A 2-D scheme of the DNISP tip scratching the surface of a material can be seen in Fig. A3. During the scratching process it is assumed that the perimeter of the contact is located at the surface mean line and, consequently, pile-up or sink-in effects do not contribute to the contact area. In this case w corresponds exactly to the width of the groove. Moreover, the contact between indenter and material only occurs at the two frontal faces of the pyramid (dark areas at the bottom part of Fig. A3). By introducing the values of a and b (given by Eqs. A1 and A2, respectively) in Eq. A3, and solving this equation in relation to h, the following relation is obtained:

$$ h = \frac{\sqrt 3 w}{{2\left( {\tan \alpha + \tan \beta } \right)}}. $$

(A6)

Fig. A3

Scheme of scratching process using the Veeco DNISP tip. The lateral view of the process and the bottom view of the indenter are shown, respectively, in the top and bottom parts of the figure

From Fig. A3 results:

$$ c = a\sin 30. $$

(A7)

Combining Eqs. A1, A6, and A7, c can be written as function of w:

$$ c = \frac{\sqrt 3 w}{{4\left( {1 + \frac{\tan \beta }{\tan \alpha }} \right)}}. $$

(A8)

The projected area of contact between indenter and material during the scratch test, A _s, is then given by:

$$ A_{\text{s}} = 2\left( {\frac{wc}{2}} \right) = \frac{{\sqrt 3 w^{2} }}{{4\left( {1 + \frac{\tan \beta }{\tan \alpha }} \right)}}, $$

(A9)

and, finally, the scratch hardness (H _s) can be determined:

$$ H_{\text{s}} = \frac{{F_{\text{N}} }}{{A_{\text{s}} }} = \eta \frac{{F_{\text{N}} }}{{w^{2} }}, $$

(A10)

with

$$ \eta = \frac{4}{\sqrt 3 }\left( {1 + \frac{\tan \beta }{\tan \alpha }} \right). $$

(A11)

Replacing the apex semi-angles α and β by the values retrieved from the SEM micrograph of Fig. A1b leads to η = 4.786 for the DNISP tip.

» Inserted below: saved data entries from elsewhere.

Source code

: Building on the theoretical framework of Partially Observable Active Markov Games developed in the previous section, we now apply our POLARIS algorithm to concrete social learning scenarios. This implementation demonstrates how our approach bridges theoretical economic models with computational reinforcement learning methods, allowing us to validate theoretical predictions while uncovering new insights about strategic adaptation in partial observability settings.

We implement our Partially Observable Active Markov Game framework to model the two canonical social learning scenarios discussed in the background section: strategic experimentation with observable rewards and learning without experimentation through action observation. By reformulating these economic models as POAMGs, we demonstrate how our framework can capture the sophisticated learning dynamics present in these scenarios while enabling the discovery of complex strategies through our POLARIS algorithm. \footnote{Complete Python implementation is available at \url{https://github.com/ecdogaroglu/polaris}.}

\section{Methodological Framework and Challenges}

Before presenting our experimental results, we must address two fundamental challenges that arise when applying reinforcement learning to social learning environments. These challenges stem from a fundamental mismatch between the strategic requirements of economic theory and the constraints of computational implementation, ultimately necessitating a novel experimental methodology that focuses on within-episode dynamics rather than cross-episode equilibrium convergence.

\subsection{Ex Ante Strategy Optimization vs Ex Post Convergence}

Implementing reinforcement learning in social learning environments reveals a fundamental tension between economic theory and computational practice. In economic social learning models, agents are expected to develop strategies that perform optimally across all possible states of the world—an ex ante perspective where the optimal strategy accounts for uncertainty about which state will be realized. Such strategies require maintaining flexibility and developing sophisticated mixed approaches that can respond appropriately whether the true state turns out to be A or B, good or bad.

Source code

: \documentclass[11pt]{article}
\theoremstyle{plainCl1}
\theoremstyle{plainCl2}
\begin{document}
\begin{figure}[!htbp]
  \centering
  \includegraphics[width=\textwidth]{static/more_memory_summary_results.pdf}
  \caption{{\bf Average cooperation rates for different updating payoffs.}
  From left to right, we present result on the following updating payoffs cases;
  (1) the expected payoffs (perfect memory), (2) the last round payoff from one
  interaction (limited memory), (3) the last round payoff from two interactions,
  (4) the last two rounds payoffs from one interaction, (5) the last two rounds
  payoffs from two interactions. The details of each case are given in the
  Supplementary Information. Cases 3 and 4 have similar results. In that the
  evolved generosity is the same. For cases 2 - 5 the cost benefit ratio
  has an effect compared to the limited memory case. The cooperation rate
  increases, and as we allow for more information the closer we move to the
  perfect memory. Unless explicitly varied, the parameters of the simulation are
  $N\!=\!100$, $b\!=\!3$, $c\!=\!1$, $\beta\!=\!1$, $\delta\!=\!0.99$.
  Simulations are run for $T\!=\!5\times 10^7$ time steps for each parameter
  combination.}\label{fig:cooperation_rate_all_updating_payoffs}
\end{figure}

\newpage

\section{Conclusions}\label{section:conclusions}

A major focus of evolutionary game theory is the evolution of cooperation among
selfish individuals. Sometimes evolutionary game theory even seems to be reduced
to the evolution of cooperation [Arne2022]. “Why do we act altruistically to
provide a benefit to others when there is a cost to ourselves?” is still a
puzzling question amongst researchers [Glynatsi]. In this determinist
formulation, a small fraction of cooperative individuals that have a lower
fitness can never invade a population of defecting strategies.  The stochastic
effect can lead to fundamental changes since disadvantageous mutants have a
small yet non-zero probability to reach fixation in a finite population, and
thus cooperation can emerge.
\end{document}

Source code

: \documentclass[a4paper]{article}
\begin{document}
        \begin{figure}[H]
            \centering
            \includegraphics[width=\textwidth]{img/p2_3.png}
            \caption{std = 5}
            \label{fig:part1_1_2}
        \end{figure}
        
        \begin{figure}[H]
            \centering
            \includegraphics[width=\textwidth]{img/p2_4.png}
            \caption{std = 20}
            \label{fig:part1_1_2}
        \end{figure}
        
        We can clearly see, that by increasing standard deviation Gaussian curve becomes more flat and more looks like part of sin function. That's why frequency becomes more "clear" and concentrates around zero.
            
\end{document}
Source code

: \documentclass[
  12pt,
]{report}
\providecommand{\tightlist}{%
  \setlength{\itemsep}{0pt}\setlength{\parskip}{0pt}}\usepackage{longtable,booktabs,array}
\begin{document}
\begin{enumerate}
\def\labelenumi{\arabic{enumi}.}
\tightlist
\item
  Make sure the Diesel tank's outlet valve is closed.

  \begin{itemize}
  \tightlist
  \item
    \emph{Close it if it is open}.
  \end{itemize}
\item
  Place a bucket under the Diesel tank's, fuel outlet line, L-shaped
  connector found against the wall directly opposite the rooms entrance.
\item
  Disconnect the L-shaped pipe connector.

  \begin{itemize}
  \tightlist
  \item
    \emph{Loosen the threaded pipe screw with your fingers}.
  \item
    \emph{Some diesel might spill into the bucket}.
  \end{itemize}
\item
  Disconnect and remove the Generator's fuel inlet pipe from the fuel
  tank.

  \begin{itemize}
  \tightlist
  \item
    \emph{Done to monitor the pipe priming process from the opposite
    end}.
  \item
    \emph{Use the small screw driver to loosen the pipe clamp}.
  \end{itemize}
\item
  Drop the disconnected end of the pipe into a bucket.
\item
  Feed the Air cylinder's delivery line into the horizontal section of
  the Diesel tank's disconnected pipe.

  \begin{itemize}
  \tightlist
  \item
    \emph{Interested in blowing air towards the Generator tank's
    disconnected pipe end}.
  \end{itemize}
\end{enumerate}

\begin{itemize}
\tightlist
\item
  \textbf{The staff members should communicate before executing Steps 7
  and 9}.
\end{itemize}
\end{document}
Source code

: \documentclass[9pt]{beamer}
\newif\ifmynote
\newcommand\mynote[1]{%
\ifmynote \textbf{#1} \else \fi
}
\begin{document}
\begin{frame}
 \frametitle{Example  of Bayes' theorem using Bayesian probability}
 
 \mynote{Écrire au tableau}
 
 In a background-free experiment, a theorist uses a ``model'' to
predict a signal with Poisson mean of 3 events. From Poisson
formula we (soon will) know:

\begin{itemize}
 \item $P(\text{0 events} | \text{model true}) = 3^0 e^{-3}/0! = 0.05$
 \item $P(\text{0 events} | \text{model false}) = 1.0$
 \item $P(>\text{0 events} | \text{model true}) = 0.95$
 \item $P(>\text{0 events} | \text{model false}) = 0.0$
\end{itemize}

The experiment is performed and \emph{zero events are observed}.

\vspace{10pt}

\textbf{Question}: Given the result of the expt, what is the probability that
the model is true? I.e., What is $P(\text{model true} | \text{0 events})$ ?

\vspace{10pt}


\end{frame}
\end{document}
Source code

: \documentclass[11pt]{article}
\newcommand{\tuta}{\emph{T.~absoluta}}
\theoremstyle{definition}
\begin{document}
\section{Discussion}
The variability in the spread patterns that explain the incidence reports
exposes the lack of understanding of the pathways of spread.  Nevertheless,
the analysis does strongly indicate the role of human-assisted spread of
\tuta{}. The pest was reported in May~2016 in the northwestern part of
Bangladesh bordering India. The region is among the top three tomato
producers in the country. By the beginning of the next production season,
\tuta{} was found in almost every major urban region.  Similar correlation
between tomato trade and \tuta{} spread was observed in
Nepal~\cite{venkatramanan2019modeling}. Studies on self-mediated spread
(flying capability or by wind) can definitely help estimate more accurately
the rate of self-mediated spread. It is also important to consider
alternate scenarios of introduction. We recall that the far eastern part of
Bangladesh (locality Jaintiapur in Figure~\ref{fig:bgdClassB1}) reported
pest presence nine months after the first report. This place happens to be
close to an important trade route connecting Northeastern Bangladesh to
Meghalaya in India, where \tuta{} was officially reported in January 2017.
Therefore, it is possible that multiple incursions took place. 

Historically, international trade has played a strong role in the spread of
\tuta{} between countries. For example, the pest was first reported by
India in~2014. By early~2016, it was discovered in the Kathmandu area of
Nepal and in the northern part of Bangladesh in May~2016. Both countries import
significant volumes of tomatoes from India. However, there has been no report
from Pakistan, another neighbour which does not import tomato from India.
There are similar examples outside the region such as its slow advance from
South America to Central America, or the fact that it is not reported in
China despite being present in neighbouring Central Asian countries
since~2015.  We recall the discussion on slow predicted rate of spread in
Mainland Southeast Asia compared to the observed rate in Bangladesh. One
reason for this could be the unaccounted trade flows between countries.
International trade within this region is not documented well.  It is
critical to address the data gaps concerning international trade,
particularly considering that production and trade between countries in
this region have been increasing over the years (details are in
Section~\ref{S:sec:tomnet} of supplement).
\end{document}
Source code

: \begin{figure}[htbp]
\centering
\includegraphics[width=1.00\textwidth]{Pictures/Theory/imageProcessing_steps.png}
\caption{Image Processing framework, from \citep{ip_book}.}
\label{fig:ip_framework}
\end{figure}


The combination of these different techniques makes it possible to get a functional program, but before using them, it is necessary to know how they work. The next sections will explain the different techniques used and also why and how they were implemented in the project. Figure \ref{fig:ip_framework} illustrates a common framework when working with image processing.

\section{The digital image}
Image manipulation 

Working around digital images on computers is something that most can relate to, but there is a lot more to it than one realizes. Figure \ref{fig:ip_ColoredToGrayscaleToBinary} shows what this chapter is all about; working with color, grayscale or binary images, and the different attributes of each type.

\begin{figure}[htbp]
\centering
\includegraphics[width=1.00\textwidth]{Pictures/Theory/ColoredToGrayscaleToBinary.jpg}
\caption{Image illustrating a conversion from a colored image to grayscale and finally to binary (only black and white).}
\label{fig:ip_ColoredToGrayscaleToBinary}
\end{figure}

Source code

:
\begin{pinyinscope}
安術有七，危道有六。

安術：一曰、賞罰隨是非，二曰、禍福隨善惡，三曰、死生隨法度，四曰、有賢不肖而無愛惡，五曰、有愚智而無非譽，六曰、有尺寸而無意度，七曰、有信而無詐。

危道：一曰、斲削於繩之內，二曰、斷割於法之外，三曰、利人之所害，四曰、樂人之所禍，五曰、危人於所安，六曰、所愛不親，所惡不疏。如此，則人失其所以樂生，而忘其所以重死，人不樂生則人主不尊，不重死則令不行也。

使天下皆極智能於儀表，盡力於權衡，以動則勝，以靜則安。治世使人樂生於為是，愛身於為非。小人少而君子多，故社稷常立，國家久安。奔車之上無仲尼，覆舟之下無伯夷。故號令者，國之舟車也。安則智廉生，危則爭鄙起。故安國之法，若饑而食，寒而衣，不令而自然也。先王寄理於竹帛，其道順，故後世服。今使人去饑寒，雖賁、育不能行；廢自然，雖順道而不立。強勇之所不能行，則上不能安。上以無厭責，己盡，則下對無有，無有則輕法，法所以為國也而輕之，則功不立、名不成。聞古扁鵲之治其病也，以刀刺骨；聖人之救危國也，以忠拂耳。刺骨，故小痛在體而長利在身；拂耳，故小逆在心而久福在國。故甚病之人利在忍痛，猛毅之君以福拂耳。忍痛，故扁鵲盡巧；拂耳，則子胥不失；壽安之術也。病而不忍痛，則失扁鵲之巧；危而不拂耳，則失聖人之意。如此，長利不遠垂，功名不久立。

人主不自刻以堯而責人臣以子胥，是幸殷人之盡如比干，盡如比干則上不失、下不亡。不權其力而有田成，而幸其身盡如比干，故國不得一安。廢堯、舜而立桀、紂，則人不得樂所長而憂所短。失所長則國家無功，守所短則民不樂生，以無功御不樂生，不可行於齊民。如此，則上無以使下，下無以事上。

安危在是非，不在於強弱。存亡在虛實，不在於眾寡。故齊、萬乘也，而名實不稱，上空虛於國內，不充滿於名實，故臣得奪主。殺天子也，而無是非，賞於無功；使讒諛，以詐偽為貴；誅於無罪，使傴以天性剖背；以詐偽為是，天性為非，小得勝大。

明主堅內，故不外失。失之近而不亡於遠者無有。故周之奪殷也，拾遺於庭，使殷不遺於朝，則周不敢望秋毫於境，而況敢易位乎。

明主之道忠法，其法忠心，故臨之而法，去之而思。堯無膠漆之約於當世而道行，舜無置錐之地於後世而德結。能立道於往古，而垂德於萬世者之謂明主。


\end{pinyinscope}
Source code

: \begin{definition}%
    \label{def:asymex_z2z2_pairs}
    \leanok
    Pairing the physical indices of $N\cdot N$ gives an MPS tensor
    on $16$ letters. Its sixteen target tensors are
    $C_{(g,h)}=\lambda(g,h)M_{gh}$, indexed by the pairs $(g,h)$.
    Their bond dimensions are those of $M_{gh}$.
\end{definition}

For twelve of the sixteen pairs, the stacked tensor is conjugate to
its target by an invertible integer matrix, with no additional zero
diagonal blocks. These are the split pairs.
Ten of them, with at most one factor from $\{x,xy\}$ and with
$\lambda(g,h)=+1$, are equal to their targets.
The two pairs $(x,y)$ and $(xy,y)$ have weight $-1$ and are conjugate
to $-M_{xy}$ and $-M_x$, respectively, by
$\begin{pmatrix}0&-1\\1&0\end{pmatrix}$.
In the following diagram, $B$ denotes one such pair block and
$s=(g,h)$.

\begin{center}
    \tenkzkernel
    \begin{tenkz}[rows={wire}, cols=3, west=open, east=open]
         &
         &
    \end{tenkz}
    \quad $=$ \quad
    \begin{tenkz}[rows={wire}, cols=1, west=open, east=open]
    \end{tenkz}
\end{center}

The depth of the nanoindentations, h _i, can be estimated by combining Eqs. 1 and A5:

$$ h_{\text{i}} \approx 0.624\sqrt {\frac{{F_{\text{N}} }}{{H_{\text{i}} }}} , $$

(A12)

where H _i is the indentation hardness measured from the AFM images of nanoindentations. The depth of the nanoscratches can be determined by combining Eqs. A6, A10, and A11 and replacing the apex semi-angles α and β by the values retrieved from the SEM micrograph of Fig. A1b:

$$ h_{\text{s}} \approx 0.898\sqrt {\frac{{F_{\text{N}} }}{{H_{\text{s}} }}} , $$

(A13)

where H _s is the scratch hardness measured from the AFM images of nanoscratches.